= Exercise directions =
Repeat, word for word, each of the records shown below, without their pictures.

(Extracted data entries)
....................

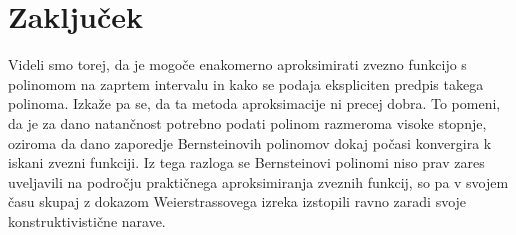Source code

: \documentclass[a4paper, reqno]{amsart}
\theoremstyle{theorem}
\theoremstyle{definition}
\begin{document}
\section{Zaključek}

\par
Videli smo torej, da je mogoče enakomerno aproksimirati zvezno funkcijo s polinomom na zaprtem intervalu in kako se podaja ekspliciten predpis takega polinoma. Izkaže pa se, 
da ta metoda aproksimacije ni precej dobra. To pomeni, da je za dano natančnost potrebno
podati polinom razmeroma visoke stopnje, oziroma da dano zaporedje Bernsteinovih
polinomov dokaj počasi konvergira k iskani zvezni funkciji. Iz tega razloga se 
Bernsteinovi polinomi niso prav zares uveljavili na področju praktičnega aproksimiranja zveznih 
funkcij, so pa v svojem času skupaj z dokazom Weierstrassovega izreka izstopili 
ravno zaradi svoje konstruktivistične narave.  

\nocite{*}



\end{document}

....................

= Answer for the task =
Source code

: \documentclass[a4paper, reqno]{amsart}
\theoremstyle{theorem}
\theoremstyle{definition}
\begin{document}
\section{Zaključek}

\par
Videli smo torej, da je mogoče enakomerno aproksimirati zvezno funkcijo s polinomom na zaprtem intervalu in kako se podaja ekspliciten predpis takega polinoma. Izkaže pa se, 
da ta metoda aproksimacije ni precej dobra. To pomeni, da je za dano natančnost potrebno
podati polinom razmeroma visoke stopnje, oziroma da dano zaporedje Bernsteinovih
polinomov dokaj počasi konvergira k iskani zvezni funkciji. Iz tega razloga se 
Bernsteinovi polinomi niso prav zares uveljavili na področju praktičnega aproksimiranja zveznih 
funkcij, so pa v svojem času skupaj z dokazom Weierstrassovega izreka izstopili 
ravno zaradi svoje konstruktivistične narave.  

\nocite{*}



\end{document}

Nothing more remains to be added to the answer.